Exercise directions
Write out exactly the lines below that run from the one containing "active coordinates and" through the one containing "less important tasks", both included, with no other lines.

*** Data shown

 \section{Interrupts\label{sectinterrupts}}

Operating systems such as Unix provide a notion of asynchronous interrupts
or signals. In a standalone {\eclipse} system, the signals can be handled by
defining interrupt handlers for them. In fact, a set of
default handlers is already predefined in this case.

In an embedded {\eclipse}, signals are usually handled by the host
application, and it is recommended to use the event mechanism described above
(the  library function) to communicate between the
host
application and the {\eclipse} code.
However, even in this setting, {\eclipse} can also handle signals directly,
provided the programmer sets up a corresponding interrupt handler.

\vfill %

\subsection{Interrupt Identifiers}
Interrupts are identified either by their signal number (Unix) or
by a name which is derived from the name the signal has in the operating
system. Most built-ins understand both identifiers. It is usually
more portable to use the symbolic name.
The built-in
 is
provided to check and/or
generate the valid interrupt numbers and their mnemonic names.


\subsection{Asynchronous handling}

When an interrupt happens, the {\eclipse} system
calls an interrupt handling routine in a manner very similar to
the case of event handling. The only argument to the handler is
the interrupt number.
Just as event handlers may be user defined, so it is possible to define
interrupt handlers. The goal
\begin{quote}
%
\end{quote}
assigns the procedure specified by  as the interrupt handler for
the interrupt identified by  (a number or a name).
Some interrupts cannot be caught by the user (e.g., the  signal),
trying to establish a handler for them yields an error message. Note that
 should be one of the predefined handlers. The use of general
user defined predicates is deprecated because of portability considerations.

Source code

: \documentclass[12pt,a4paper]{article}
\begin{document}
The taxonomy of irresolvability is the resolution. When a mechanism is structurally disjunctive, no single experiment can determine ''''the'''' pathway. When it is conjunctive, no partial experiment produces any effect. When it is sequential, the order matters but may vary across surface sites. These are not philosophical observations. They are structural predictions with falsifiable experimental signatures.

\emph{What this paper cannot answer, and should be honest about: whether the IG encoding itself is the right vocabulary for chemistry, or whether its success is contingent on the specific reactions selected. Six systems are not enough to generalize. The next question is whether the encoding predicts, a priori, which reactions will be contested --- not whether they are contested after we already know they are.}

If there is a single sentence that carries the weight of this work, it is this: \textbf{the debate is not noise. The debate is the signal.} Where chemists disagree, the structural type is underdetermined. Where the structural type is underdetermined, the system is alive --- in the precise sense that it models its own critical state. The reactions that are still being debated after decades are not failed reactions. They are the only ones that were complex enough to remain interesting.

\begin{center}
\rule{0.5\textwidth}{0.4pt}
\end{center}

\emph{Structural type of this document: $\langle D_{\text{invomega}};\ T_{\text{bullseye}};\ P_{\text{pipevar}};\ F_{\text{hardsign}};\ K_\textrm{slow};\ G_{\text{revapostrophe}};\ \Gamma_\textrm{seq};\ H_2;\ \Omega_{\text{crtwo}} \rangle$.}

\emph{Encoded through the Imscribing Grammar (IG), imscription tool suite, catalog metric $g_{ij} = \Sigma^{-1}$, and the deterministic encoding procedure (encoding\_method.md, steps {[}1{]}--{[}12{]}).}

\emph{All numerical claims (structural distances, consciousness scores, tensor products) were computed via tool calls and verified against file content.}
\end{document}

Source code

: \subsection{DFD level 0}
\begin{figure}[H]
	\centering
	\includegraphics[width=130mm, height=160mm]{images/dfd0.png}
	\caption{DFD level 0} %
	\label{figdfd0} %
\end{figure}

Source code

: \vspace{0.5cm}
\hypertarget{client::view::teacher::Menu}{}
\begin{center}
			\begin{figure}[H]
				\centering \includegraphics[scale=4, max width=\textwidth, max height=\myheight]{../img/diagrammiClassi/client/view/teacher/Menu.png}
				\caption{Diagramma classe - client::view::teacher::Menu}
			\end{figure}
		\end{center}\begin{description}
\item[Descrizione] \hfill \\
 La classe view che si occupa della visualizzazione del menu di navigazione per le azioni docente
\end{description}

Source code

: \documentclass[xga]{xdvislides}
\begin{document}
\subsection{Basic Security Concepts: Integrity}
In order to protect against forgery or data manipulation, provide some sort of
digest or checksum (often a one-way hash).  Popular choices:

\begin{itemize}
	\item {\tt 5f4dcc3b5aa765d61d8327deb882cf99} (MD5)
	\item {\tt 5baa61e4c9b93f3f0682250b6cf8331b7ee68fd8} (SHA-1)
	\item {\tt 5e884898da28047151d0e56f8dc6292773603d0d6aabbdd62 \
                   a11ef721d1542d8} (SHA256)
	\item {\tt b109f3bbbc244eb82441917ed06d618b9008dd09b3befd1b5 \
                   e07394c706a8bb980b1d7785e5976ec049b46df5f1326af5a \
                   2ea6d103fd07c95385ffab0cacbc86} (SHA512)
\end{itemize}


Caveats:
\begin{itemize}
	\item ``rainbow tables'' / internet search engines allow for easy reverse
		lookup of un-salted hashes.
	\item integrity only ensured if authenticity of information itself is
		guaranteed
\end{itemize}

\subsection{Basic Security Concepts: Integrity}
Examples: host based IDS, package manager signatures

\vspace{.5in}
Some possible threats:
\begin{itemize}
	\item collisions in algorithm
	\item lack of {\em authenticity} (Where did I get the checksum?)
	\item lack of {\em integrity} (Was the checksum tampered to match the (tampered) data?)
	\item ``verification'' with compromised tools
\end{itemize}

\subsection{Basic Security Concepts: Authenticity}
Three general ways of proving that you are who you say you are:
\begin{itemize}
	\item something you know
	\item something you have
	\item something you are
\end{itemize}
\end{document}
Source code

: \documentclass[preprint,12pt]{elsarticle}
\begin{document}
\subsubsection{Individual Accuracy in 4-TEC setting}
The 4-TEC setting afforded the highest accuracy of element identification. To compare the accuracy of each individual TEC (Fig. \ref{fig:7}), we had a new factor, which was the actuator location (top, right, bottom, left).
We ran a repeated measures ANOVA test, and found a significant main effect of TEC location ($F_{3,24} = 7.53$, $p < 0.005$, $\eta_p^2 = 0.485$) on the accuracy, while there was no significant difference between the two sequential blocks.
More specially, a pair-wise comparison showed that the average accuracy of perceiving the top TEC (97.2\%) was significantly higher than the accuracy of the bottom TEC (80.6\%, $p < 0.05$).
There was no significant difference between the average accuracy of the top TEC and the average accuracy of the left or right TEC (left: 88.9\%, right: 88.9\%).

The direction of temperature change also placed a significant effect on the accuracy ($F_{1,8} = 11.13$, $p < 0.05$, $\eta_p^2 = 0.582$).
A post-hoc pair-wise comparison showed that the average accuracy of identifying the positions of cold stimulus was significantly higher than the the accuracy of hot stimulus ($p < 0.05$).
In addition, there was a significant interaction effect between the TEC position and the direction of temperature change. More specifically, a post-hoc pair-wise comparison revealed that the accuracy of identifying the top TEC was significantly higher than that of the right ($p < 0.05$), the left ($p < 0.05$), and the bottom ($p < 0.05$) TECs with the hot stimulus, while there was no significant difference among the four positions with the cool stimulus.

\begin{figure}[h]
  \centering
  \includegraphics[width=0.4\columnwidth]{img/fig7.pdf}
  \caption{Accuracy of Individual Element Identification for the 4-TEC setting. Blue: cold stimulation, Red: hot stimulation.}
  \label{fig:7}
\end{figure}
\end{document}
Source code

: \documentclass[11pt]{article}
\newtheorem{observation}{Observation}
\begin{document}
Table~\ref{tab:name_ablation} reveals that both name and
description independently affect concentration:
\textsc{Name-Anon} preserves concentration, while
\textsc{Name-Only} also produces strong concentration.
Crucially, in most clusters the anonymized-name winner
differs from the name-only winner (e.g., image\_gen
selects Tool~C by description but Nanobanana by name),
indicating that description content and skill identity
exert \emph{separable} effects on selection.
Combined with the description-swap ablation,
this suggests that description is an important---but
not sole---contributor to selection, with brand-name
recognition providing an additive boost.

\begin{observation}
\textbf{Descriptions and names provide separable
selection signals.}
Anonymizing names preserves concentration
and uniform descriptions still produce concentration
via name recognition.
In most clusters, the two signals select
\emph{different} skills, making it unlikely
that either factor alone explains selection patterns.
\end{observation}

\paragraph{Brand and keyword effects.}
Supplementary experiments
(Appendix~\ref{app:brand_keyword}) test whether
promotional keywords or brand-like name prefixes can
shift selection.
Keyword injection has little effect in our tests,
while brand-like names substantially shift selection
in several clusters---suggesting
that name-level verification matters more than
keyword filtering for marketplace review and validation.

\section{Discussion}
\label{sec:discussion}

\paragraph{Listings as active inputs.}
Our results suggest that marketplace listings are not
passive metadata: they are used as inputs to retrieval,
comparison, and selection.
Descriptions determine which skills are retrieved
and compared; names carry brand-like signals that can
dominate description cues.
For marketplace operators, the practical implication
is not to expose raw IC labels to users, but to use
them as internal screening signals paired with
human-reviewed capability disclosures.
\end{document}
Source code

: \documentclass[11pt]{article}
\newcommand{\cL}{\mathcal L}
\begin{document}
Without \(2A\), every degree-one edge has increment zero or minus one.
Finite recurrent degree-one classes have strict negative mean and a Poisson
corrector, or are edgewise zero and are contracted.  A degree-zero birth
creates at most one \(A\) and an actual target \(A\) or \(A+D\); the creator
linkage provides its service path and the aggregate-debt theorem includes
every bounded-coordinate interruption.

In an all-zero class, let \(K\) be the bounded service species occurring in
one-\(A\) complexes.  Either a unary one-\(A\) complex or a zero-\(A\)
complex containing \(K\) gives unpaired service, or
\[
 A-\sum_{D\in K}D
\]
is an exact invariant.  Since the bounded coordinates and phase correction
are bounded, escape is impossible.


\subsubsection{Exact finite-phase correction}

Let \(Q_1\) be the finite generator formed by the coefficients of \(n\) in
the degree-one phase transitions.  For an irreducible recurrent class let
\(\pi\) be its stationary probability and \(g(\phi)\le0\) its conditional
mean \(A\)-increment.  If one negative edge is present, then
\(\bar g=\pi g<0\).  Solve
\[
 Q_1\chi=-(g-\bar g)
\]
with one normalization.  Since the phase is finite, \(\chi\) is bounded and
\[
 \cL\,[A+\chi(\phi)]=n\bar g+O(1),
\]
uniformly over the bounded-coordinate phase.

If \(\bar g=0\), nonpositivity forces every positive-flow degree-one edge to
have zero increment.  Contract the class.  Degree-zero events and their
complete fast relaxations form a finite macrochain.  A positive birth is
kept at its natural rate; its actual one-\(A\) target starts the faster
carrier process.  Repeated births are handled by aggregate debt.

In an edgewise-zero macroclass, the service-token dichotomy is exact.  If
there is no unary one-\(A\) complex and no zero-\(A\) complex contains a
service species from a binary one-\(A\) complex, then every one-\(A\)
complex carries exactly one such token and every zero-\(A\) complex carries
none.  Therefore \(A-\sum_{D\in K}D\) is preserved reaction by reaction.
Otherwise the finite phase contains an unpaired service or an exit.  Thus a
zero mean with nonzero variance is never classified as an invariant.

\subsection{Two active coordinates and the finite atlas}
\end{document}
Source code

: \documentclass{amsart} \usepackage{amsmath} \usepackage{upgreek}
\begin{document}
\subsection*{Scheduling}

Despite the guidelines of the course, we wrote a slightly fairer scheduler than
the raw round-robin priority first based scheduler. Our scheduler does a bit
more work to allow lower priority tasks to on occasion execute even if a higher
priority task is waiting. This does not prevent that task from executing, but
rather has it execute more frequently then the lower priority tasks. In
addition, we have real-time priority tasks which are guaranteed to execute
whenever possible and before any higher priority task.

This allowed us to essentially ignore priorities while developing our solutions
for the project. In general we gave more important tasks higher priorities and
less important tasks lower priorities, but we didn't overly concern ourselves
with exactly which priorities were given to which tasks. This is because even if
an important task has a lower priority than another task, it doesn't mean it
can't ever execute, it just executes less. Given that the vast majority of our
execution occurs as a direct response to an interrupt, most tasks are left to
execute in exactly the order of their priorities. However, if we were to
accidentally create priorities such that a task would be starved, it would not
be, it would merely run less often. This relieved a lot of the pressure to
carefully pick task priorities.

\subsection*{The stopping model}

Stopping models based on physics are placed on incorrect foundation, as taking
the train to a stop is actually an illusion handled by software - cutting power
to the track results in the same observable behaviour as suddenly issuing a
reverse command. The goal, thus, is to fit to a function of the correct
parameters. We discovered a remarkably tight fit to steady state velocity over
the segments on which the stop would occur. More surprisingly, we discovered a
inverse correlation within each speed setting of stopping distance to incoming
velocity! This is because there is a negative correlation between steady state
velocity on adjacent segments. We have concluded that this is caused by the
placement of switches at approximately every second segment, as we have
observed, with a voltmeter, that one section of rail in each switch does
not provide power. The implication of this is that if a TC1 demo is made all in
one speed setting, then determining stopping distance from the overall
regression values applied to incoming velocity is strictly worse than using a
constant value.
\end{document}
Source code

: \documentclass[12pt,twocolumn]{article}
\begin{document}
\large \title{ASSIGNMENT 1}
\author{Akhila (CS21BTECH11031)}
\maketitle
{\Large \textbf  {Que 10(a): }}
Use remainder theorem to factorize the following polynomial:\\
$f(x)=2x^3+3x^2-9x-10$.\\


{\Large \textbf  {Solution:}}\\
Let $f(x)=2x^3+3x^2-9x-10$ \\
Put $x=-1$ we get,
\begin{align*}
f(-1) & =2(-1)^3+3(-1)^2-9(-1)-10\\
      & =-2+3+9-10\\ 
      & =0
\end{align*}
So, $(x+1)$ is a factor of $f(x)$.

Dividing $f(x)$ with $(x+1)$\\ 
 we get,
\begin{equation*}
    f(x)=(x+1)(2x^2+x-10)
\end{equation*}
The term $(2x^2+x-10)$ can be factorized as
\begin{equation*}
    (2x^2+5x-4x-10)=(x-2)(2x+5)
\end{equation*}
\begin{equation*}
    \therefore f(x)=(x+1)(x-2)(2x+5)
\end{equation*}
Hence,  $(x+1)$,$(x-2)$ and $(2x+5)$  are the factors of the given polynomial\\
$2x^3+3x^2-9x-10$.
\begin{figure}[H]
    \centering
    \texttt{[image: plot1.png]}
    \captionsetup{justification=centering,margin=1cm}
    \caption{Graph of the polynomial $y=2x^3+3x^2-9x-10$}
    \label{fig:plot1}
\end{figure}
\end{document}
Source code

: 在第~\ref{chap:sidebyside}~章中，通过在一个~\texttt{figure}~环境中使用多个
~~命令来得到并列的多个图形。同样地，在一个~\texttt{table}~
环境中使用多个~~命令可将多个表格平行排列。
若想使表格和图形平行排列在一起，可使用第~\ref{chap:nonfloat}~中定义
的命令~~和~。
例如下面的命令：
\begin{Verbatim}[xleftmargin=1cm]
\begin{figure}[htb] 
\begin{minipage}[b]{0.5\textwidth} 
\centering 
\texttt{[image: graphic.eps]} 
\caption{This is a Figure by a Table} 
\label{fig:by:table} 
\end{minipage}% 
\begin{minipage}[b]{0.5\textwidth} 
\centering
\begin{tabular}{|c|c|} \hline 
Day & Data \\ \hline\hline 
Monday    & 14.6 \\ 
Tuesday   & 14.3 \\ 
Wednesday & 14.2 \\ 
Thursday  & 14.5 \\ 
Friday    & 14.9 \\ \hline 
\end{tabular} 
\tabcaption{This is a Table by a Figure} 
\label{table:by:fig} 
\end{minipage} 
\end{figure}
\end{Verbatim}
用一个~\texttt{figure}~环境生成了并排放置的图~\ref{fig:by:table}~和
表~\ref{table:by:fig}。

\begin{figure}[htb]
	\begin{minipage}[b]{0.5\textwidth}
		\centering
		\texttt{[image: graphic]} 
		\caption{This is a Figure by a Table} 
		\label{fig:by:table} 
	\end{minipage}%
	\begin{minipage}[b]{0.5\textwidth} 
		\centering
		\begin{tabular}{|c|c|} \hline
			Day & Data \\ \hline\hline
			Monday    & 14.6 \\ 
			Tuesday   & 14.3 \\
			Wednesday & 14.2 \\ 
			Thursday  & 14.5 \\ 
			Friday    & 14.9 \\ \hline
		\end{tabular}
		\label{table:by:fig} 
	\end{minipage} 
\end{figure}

******

Answer for this exercise
\subsection{Two active coordinates and the finite atlas}
\end{document}
Source code

: \documentclass{amsart} \usepackage{amsmath} \usepackage{upgreek}
\begin{document}
\subsection*{Scheduling}

Despite the guidelines of the course, we wrote a slightly fairer scheduler than
the raw round-robin priority first based scheduler. Our scheduler does a bit
more work to allow lower priority tasks to on occasion execute even if a higher
priority task is waiting. This does not prevent that task from executing, but
rather has it execute more frequently then the lower priority tasks. In
addition, we have real-time priority tasks which are guaranteed to execute
whenever possible and before any higher priority task.

This allowed us to essentially ignore priorities while developing our solutions
for the project. In general we gave more important tasks higher priorities and
less important tasks lower priorities, but we didn't overly concern ourselves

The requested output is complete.